WHAT YOU HAVE TO DO:
When a line of the material has the word "link" in it, copy that line.

MATERIAL PROVIDED:
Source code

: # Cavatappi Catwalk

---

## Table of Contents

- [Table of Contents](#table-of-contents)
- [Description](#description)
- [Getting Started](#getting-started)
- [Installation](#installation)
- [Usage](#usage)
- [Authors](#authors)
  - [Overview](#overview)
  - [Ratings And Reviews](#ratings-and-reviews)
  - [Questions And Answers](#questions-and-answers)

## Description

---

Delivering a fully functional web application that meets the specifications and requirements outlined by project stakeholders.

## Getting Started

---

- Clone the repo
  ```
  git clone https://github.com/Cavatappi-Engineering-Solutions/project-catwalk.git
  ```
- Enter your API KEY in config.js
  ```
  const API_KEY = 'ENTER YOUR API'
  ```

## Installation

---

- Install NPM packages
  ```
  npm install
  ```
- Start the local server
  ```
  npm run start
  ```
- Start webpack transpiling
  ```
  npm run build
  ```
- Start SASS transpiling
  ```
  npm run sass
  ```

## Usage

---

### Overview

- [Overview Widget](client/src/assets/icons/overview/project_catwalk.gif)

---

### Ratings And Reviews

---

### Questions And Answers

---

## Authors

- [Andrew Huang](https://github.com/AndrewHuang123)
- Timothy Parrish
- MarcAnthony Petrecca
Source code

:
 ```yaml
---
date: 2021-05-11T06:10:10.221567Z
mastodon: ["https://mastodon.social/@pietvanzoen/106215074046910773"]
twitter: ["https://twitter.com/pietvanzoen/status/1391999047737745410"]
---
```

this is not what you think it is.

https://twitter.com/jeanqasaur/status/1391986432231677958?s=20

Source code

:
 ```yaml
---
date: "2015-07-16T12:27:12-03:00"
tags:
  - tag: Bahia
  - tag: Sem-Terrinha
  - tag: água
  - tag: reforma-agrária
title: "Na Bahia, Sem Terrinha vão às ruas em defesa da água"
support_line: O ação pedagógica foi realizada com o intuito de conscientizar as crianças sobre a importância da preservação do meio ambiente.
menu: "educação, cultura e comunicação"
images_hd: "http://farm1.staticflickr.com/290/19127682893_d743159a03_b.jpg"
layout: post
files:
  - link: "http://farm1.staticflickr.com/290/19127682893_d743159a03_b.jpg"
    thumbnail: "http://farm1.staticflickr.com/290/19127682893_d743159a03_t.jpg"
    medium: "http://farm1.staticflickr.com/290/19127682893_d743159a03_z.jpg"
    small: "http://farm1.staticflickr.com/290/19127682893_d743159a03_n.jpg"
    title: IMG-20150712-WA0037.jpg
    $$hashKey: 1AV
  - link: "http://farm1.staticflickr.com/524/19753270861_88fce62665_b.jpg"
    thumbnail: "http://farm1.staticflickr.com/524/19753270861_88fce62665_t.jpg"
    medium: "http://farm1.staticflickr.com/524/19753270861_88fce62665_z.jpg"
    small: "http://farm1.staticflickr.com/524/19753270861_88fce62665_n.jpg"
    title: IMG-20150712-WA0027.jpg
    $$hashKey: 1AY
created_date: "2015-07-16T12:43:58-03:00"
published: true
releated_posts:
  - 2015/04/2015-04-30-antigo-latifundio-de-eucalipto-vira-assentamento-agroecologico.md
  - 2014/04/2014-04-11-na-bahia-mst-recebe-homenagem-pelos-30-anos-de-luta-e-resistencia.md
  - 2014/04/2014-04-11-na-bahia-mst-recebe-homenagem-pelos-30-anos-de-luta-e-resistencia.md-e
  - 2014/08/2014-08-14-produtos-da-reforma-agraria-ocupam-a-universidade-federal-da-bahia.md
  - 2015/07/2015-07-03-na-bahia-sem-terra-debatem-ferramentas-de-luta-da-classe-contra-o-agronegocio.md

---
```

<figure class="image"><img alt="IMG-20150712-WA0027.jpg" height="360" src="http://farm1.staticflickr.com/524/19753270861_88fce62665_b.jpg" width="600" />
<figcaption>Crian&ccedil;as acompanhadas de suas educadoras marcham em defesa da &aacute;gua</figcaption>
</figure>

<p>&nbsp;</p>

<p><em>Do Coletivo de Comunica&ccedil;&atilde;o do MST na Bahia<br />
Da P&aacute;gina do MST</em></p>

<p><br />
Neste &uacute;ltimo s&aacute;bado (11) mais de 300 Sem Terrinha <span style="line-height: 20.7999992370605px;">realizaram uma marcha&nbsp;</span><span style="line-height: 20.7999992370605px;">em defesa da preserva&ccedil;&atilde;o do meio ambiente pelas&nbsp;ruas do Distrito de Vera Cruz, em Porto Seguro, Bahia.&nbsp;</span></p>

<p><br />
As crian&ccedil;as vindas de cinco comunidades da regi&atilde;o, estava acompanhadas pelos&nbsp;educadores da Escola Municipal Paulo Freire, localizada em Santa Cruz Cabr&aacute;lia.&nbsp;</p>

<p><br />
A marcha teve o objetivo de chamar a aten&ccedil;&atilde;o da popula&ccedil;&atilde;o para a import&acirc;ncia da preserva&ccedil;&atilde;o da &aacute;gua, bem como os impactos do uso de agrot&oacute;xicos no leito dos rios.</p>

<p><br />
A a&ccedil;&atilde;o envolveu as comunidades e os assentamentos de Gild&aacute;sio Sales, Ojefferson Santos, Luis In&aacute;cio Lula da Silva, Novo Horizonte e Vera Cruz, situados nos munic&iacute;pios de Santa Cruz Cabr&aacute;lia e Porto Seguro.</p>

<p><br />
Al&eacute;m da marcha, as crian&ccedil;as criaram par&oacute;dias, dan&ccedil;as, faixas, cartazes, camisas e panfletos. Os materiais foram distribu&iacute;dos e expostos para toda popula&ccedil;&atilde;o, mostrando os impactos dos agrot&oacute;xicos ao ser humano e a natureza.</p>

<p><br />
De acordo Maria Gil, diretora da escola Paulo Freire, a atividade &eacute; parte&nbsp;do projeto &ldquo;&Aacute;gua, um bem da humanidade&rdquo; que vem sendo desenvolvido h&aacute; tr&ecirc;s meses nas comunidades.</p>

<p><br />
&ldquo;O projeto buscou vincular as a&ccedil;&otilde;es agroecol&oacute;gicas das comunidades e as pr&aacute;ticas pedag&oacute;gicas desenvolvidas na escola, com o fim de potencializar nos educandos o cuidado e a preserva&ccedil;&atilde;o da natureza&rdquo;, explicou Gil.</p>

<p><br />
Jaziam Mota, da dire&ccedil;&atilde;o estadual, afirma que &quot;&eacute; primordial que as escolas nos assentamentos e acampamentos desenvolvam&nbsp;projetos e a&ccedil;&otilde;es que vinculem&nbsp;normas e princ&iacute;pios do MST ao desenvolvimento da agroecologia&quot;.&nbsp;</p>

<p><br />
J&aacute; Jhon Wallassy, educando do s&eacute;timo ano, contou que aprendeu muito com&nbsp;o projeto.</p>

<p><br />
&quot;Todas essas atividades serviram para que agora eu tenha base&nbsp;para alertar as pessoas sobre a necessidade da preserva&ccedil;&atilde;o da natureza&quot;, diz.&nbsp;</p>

REPLY TO THE EXERCISE:
  - link: "http://farm1.staticflickr.com/290/19127682893_d743159a03_b.jpg"
  - link: "http://farm1.staticflickr.com/524/19753270861_88fce62665_b.jpg"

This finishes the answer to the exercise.